Beth: For too long, Beth (Susan Kelechi Watson) has sat on the bench, waiting patiently as other characters have had their time in the spotlight. We’ve never seen Beth’s backstory, and besides her cousin, we’ve never met her extended family. Beth has always offered a humorous take on the Pearson family she married into (I loved her comment about how she, Toby and Miguel have a text chain going), and, of course, she and Randall offer up serious #relationshipgoals. But this season Beth is finally getting a storyline of her own, and it’s a good one. She’s clearly has a lot at stake in her career and how it defines her. Being unceremoniously fired has her off-kilter. It’s a great thing for the series to explore. That said, if Randall isn’t working and Beth isn’t working, how exactly is the family surviving? I mean, the rent from William’s apartment building can’t be pulling in that much income, right? I need them to worry about money at some point. Savings can only take you so far.
Jack: Just like Brett Favre, who retired only to return to the game later, not only did Jack’s (Milo Ventimiglia) death not take him out of the show—his demise last season has freed up the series to tell more interesting stories about him. Now that we know how he died, the show can travel back to his days in Vietnam and develop more insight into his relationship with his brother and his parents. Ventimiglia so seamlessly moves between eras and roles (son, father, friend, husband) that it’s easy to forget how challenging it is to play the same man at such disparate points in his life.
Kevin: Kevin (Justin Hartley) is booming. For two seasons, he hasn’t been underperforming, necessarily, but he’s not been playing to the full extent of his capabilities. Now, the necklace that Kevin wears has become the key to investigating what happened to his father in Vietnam. The storyline plays to Hartley’s strengths: He’s funny and can bring a moment of levity when it’s needed, but there’s always the undercurrent of Kevin struggling to discover who he is under the façade of the star football player and famous actor. (Sidebar: The show really needs to decide how famous Kevin is. Sometimes he’s not recognized at all. Sometimes he is constantly stopped.)
Kate: Always, in fantasy football, there’s someone who has a renegade theory or unexpected prediction about who will play well in a given week. So, hear me out: Could Kate be pregnant with triplets and have a Big Three of her very own? I’m waiting for that embryo to split. And let’s not worry about what’s medically possible at this point, since the show takes many leaps in the willing suspension of disbelief department.

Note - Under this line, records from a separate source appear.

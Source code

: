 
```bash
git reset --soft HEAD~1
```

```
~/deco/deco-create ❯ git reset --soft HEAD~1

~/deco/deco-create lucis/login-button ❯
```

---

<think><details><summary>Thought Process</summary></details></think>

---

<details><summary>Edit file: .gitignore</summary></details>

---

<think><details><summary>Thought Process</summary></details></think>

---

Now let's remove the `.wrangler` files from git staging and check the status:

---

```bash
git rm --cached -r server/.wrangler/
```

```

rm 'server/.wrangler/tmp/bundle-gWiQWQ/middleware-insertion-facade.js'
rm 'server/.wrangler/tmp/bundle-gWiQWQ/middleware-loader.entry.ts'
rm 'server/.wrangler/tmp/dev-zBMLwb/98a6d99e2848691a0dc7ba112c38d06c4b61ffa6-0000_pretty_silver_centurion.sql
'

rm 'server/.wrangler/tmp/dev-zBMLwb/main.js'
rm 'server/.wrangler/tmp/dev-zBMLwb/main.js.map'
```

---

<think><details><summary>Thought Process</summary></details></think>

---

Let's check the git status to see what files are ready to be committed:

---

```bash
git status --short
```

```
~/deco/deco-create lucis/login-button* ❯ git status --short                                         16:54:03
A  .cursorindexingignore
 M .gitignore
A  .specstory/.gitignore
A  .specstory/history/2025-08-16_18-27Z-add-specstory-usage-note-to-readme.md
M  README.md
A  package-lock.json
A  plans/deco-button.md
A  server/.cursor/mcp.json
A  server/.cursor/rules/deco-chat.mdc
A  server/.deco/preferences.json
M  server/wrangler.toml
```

Toby: Um, can we trade him to another NBC drama? I’m not trying to make light of the character’s mental health issues at all. I’m just not sure Toby is the best lens through which to tell the story of the devastating effects of depression.

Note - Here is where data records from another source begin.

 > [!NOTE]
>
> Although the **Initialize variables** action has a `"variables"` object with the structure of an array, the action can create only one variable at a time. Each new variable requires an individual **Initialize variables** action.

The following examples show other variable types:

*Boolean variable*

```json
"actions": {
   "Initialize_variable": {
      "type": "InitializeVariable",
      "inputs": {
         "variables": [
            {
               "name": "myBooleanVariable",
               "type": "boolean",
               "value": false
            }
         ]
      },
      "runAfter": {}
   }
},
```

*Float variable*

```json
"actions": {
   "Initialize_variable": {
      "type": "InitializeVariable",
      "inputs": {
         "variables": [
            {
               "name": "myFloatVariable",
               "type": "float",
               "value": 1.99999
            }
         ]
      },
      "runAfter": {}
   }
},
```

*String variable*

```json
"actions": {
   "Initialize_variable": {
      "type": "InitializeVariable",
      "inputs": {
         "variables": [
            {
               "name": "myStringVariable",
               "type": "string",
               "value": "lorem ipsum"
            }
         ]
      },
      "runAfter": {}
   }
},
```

Season MVP (So Far): The casting and make-up departments do not get enough credit for the amazing work they do casting such spot-on younger versions of the adult characters (they even found a young Toby) and using make-up and wigs so deftly that I believe Mandy Moore as a grandmother and as a harried middle-aged widow and as a young woman with the world in front of her.

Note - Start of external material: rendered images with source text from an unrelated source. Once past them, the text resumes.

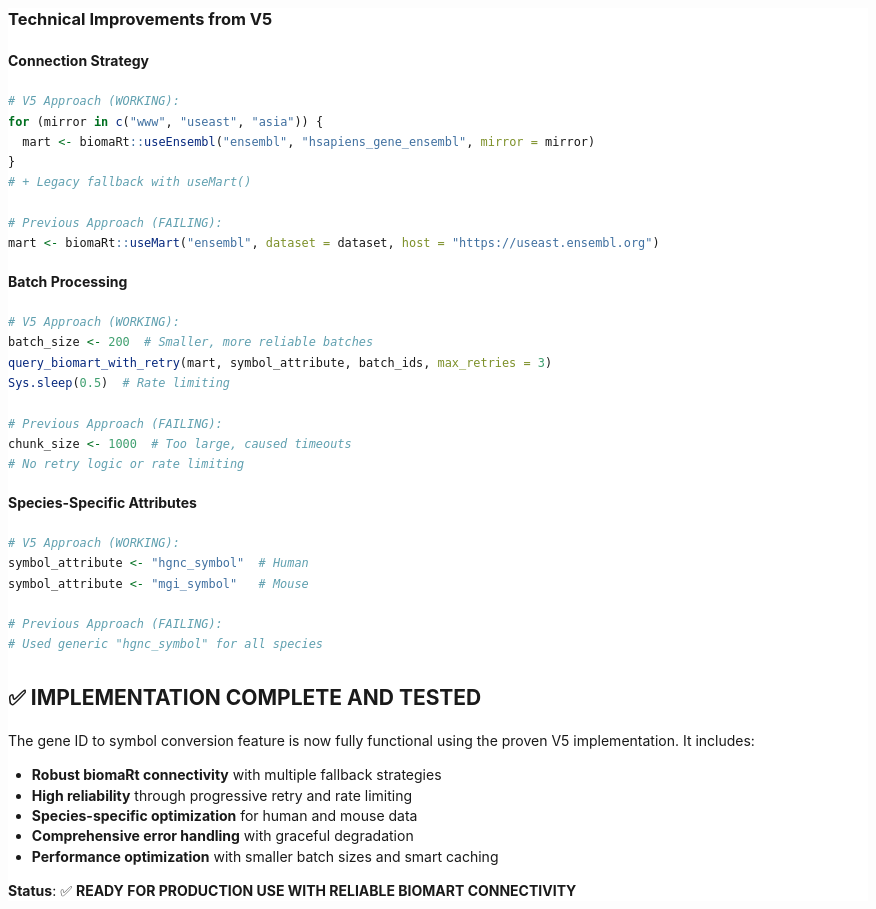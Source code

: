 ### **Technical Improvements from V5**

#### **Connection Strategy**
```r
# V5 Approach (WORKING):
for (mirror in c("www", "useast", "asia")) {
  mart <- biomaRt::useEnsembl("ensembl", "hsapiens_gene_ensembl", mirror = mirror)
}
# + Legacy fallback with useMart()

# Previous Approach (FAILING):
mart <- biomaRt::useMart("ensembl", dataset = dataset, host = "https://useast.ensembl.org")
```

#### **Batch Processing**
```r
# V5 Approach (WORKING):
batch_size <- 200  # Smaller, more reliable batches
query_biomart_with_retry(mart, symbol_attribute, batch_ids, max_retries = 3)
Sys.sleep(0.5)  # Rate limiting

# Previous Approach (FAILING):
chunk_size <- 1000  # Too large, caused timeouts
# No retry logic or rate limiting
```

#### **Species-Specific Attributes**
```r
# V5 Approach (WORKING):
symbol_attribute <- "hgnc_symbol"  # Human
symbol_attribute <- "mgi_symbol"   # Mouse

# Previous Approach (FAILING): 
# Used generic "hgnc_symbol" for all species
```

## ✅ **IMPLEMENTATION COMPLETE AND TESTED**

The gene ID to symbol conversion feature is now fully functional using the proven V5 implementation. It includes:

- **Robust biomaRt connectivity** with multiple fallback strategies
- **High reliability** through progressive retry and rate limiting
- **Species-specific optimization** for human and mouse data
- **Comprehensive error handling** with graceful degradation
- **Performance optimization** with smaller batch sizes and smart caching

**Status**: ✅ **READY FOR PRODUCTION USE WITH RELIABLE BIOMART CONNECTIVITY**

On the Bench: What of this season’s big mystery of who Randall and adult Tess are going to see? We haven’t seen it in a while. Not that I’m complaining. The show doesn’t need this gimmick and is a stronger show when it’s not playing games with its audience.
I’ll be back next month to process what the Pearson clan does in November. In the meantime, read previous editions of “This Is Us Analyzing This Is Us” here.
Amy Amatangelo, the TV Gal®, is a Boston-based freelance writer, a member of the Television Critics Association and the Assistant TV Editor for Paste. She wasn’t allowed to watch much TV as a child and now her parents have to live with this as her career. You can follow her on Twitter (@AmyTVGal) or her blog .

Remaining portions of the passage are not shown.